Look, I realize this is pandering to the lowest common denominator of cesspool gossip, but my mission is to illustrate gossip...and so I do what I must. My inspiration comes from the fact Britney Spears and Cheetos have become so synonymous that one term is rarely mentioned without the other. Just take a look at what the bloggers are saying. In addition, Star magazine has been monitoring Brit's weight gain over the past month and even ran a cover photo screaming "Brit Gains 20 lbs. MORE!"
Our investigative team has just uncovered Frito-Lay's plans to expand their product line by offering Cheetos Britney, an even cheesier, greasier and more unnatural shade of orange crunchy snack. We were able to obtain a prototype image of the bag (see above) and also got our hands on the teaser ad (see below) scheduled to appear in upcoming magazines right before the product becomes available.
This is what the ad will look like inserted into the pages of a sample magazine.

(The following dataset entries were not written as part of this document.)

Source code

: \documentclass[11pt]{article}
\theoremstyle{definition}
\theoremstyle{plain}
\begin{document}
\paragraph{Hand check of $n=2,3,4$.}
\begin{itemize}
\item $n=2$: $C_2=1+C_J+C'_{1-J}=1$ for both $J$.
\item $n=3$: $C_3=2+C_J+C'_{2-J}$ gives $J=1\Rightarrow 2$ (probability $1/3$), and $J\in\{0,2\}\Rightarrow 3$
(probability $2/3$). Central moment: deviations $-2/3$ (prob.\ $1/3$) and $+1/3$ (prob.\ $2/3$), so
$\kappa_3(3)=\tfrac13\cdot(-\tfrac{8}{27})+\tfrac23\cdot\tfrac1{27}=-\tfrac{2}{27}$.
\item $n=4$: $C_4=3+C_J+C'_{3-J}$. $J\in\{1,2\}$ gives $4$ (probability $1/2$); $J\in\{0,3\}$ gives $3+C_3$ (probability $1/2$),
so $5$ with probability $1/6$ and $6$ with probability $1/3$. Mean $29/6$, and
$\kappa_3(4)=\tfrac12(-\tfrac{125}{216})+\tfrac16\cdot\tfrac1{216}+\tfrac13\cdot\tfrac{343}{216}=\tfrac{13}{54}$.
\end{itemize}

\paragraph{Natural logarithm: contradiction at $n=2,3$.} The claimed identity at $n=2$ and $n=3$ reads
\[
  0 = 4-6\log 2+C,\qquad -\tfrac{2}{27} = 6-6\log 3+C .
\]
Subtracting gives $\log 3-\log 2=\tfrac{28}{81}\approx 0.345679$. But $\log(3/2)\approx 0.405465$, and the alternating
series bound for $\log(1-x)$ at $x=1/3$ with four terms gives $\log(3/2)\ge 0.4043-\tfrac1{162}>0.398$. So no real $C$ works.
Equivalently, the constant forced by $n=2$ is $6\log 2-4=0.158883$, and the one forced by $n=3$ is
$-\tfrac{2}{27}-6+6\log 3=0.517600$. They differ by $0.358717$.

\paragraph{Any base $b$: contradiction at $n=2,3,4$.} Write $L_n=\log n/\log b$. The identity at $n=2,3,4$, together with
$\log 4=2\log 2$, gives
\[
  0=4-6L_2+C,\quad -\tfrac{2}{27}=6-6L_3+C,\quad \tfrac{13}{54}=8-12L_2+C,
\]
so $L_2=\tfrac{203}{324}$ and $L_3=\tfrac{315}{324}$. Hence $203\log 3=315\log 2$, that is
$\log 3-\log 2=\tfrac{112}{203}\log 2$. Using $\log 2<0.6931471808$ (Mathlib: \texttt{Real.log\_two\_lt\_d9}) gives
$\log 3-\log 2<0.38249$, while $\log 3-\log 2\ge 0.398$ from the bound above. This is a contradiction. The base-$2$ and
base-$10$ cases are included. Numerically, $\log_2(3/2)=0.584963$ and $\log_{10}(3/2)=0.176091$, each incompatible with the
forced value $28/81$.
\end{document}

Just about every week, you'll find tabloid headlines pointing out the latest star wasting away to bones. Photos document the skeleton du jour's hasty descent from healthy and robust to frail and thin. The photos are shocking, not because the women are so thin....but because their heads are so HUGE compared to their stick-like bodies. Nicole Richie, Teri Hatcher, and Christina Ricci
have collaberated to create a guilt-free snack that is causing a
sensation in Hollywood. These NO calorie, NO fat Hollypops are the
perfect meal for the gal who just can't seem to get thin enough. Three
mouthwatering flavors, Lettuce, Water, and Espresso are sure to satisfy your appetite and sooth your hunger pangs. Medium: Gouache on Paper
PS: Sorry I was gone for so long. I fell into a roiling pit of hedonism and then got dragged through the burning embers of catharsis. I'm back now!
If you like sour candies, then you'll love Renee Zellweger'sEXTREME SOUR LEMON Candy. It's the sourest candy available on the market and is sure to put a permanent pucker on your face. Grab a package today and taste just how EXTREMELY sour these candies really are! Medium: Oil on board, digital color.